### Task objective
Whenever a line in the entries below contains "multiple", copy that line.

### Supplied entries
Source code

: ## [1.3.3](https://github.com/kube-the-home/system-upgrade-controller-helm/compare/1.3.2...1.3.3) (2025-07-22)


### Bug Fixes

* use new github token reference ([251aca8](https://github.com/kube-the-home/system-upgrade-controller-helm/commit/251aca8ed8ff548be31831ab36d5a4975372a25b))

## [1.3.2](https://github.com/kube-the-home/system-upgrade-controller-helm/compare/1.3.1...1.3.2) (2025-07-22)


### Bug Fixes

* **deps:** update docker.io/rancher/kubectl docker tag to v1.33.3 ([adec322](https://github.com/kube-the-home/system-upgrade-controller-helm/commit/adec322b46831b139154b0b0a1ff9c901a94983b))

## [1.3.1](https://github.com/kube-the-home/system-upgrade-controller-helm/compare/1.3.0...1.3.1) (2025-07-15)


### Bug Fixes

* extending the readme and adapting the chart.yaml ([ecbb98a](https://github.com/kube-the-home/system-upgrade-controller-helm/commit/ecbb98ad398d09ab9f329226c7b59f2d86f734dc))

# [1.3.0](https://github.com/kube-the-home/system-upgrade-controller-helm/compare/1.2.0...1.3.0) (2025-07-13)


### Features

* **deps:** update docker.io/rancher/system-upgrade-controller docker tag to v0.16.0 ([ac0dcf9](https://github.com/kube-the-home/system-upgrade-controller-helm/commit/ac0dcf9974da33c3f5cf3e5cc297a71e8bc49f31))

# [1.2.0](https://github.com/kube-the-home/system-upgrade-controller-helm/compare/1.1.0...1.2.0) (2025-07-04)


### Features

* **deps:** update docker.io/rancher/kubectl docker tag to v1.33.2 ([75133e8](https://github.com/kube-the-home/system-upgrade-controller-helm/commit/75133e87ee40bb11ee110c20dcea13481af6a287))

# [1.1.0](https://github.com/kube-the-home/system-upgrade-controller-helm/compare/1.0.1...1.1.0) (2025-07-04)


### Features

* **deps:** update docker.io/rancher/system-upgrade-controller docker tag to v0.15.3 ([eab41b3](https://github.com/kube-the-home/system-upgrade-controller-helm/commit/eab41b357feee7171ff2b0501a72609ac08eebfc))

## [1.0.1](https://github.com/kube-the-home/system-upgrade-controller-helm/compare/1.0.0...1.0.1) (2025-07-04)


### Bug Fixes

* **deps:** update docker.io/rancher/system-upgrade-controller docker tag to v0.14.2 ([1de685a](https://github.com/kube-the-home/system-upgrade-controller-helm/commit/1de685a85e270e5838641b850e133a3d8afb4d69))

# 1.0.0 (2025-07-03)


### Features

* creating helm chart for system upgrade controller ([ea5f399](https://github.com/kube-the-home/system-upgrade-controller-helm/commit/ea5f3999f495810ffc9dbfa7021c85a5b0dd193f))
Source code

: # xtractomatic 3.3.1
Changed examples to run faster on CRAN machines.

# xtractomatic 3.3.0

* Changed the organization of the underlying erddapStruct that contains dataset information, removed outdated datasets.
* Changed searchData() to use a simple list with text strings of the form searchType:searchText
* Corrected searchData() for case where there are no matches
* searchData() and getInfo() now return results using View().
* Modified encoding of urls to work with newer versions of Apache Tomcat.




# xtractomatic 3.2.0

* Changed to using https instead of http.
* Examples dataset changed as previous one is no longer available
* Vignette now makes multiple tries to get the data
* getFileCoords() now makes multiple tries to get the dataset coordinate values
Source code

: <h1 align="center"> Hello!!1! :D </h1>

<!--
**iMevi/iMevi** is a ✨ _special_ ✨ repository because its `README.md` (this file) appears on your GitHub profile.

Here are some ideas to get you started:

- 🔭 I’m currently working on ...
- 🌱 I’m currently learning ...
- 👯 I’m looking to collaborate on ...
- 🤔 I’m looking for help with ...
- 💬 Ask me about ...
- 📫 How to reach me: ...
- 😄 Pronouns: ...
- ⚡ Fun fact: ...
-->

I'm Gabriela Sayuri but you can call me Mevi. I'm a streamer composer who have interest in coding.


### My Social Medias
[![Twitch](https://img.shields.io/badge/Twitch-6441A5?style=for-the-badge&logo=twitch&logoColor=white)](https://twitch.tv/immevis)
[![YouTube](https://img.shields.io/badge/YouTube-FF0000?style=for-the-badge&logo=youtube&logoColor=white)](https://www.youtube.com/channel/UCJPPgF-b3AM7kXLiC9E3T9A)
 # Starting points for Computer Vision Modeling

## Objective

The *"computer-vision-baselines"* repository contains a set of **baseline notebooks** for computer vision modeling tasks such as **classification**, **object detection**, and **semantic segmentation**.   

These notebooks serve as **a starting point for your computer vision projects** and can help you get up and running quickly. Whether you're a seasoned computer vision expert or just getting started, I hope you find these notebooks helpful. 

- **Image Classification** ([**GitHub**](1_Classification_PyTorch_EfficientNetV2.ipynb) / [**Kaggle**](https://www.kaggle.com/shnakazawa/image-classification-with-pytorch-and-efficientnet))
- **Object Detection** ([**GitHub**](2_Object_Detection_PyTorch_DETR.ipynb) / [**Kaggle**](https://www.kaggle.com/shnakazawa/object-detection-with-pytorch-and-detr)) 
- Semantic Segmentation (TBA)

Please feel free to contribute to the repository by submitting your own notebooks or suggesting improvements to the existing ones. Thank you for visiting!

### Answer for the task
* Vignette now makes multiple tries to get the data
* getFileCoords() now makes multiple tries to get the dataset coordinate values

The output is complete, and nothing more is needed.